Com 18 Ouros, 35 Pratas e 47 Bronzes, o país “mais valente nessa luta do rochedo com o mar” comemora o título de País Criativo do Ano, inédito nos 72 anos de história do maior festival de publicidade do mundo, com direito a homenagem a Washington Olivetto, que ganhou o primeiro Leão de Ouro do Brasil, há 50 anos.
A comemoração evocou a alma carnavalesca que vive em cada brasileiro. Logo no primeiro dia do festival, em 16 de junho, um trio elétrico desfilou pela La Croisette, avenida à beira-mar de Cannes, endereço do Palais des Festivals et des Congrès. Teve gringo que não entendeu nada. Ao som do bloco carnavalesco de rua Acadêmicos do Baixo Augusta, os brasileiros cantaram e dançaram como se na avenida não houvesse “alguém mais feliz que eu”. A iniciativa da FilmBrazil - plataforma de internacionalização da Associação Brasileira da Produção de Obras Audiovisuais (Apro) e da Agência Brasileira de Promoção de Exportações e Investimentos (Apex Brasil) - espalhou alegria a uma edição inesquecível do evento.
Foi a primeira vez que a Globo ancorou um painel, o ‘Brazil’s creative revolution: A bold new chapter powered by Globo’, com William Bonner, âncora e editor-chefe do ‘Jornal Nacional’; Maju Coutinho, âncora e apresentadora do ‘Fantástico’; Keka Morelle, chief creative officer (CCO) da Ogilvy para a América Latina e presidente do júri de Outdoor Lions; Anselmo Ramos, cofundador e creative chairman da GUT; e Sergio Gordilho, copresidente e chief creative officer (CCO) da Africa Creative.
Outro veículo armou tocaia para os Leões. Estreante, a TV Record cobriu o evento, que ainda reuniu brasileiros em inúmeras sessões da agenda. O festival apresentou mais de 150 horas de conteúdo gerado por cerca de 500 palestrantes. A publicidade mundial inscreveu 26.900 peças em 2025, ante os 26.753 cases do ano anterior, um avanço tímido, de aproximadamente 0,55%. Em 2024, o Brasil inscreveu 2.066 campanhas. Desde 1971, são 56 mil peças submetidas e 1.911 troféus.

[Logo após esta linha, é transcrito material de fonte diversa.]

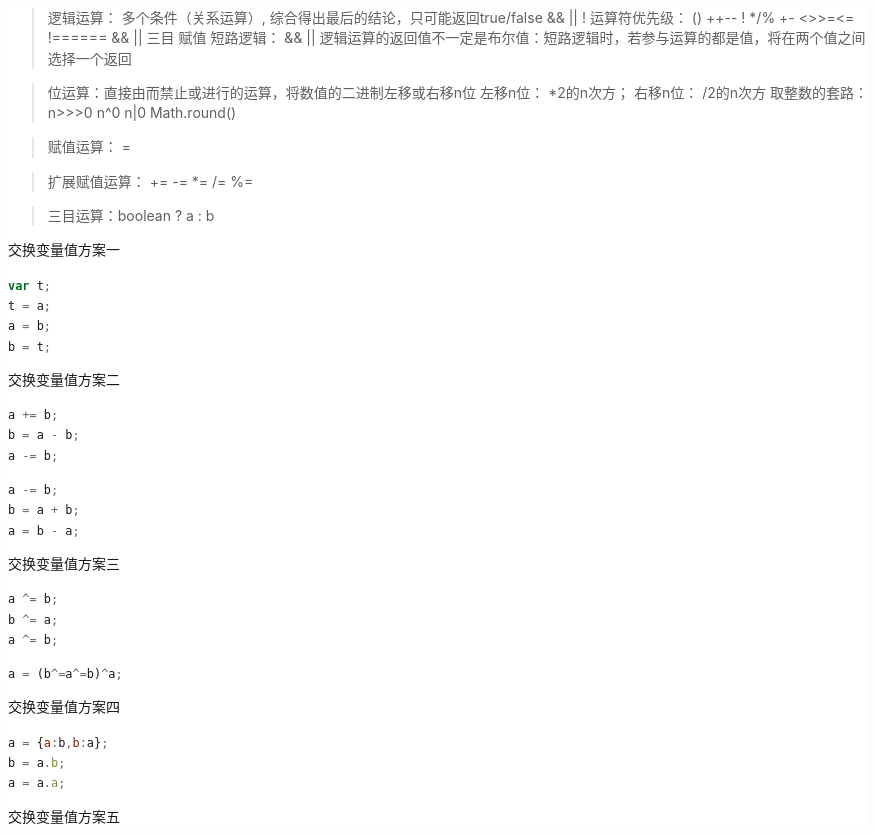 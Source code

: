 > 逻辑运算： 多个条件（关系运算）, 综合得出最后的结论，只可能返回true/false
> && || !
> 运算符优先级： () ++-- ! */% +- <>>=<= !====== && || 三目 赋值
> 短路逻辑： && ||
> 逻辑运算的返回值不一定是布尔值：短路逻辑时，若参与运算的都是值，将在两个值之间选择一个返回

> 位运算：直接由而禁止或进行的运算，将数值的二进制左移或右移n位
> 左移n位： *2的n次方； 右移n位： /2的n次方
> 取整数的套路： n>>>0 n^0  n|0 Math.round()

> 赋值运算： =

> 扩展赋值运算： += -= *= /= %=

> 三目运算：boolean ? a : b

交换变量值方案一

```js
var t;
t = a;
a = b;
b = t;
```

交换变量值方案二

```js
a += b;
b = a - b;
a -= b;
```

```js
a -= b;
b = a + b;
a = b - a;
```

交换变量值方案三
```js
a ^= b;
b ^= a;
a ^= b;
```

```js
a = (b^=a^=b)^a;
```

交换变量值方案四

```js
a = {a:b,b:a};
b = a.b;
a = a.a;
```

交换变量值方案五
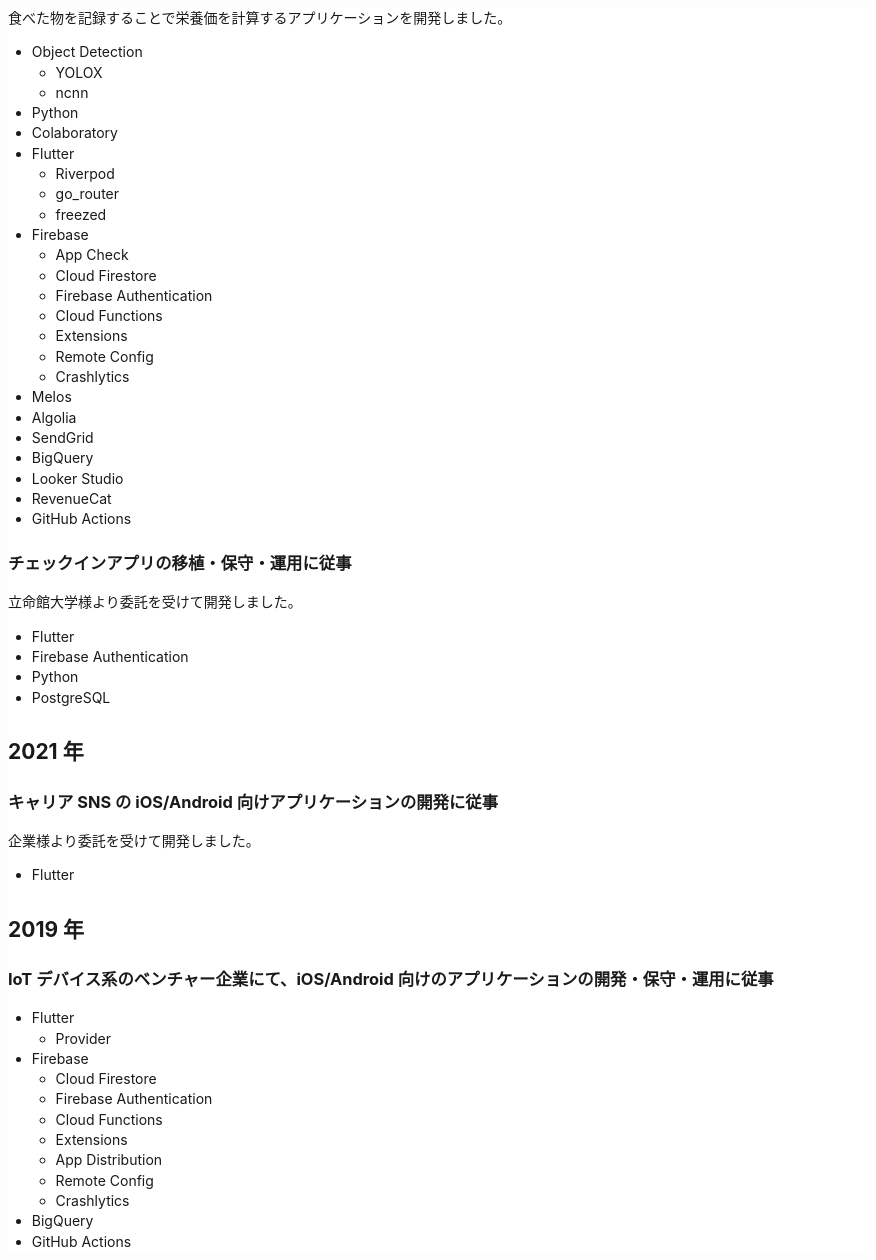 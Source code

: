 食べた物を記録することで栄養価を計算するアプリケーションを開発しました。

- Object Detection
  - YOLOX
  - ncnn
- Python
- Colaboratory
- Flutter
  - Riverpod
  - go_router
  - freezed
- Firebase
  - App Check
  - Cloud Firestore
  - Firebase Authentication
  - Cloud Functions
  - Extensions
  - Remote Config
  - Crashlytics
- Melos
- Algolia
- SendGrid
- BigQuery
- Looker Studio
- RevenueCat
- GitHub Actions

### チェックインアプリの移植・保守・運用に従事

立命館大学様より委託を受けて開発しました。

- Flutter
- Firebase Authentication
- Python
- PostgreSQL

## 2021 年

### キャリア SNS の iOS/Android 向けアプリケーションの開発に従事

企業様より委託を受けて開発しました。

- Flutter

## 2019 年

### IoT デバイス系のベンチャー企業にて、iOS/Android 向けのアプリケーションの開発・保守・運用に従事

- Flutter
  - Provider
- Firebase
  - Cloud Firestore
  - Firebase Authentication
  - Cloud Functions
  - Extensions
  - App Distribution
  - Remote Config
  - Crashlytics
- BigQuery
- GitHub Actions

Segundo país mais criativo do mundo, de acordo com o ranking global ‘Lions Creativity Report 2024’, atrás apenas dos Estados Unidos, o Brasil deve registrar um crescimento de R$ 85,7 bilhões em 2024 para R$ 92,5 bilhões em 2025, alta de 7,9% no aporte em publicidade, segundo a consultoria de pesquisa Warc, do grupo Ascential, que realiza o Cannes Lions. O avanço da fera é voraz. Aclamado, o Brasil não passou despercebido. Sim, é para comemorar os Leões laçados na unha, na raça. ‘É hoje’, o dia da alegria.
Frase
“Criar é sempre dar um jeito de sair de si” (Clarice Lispector).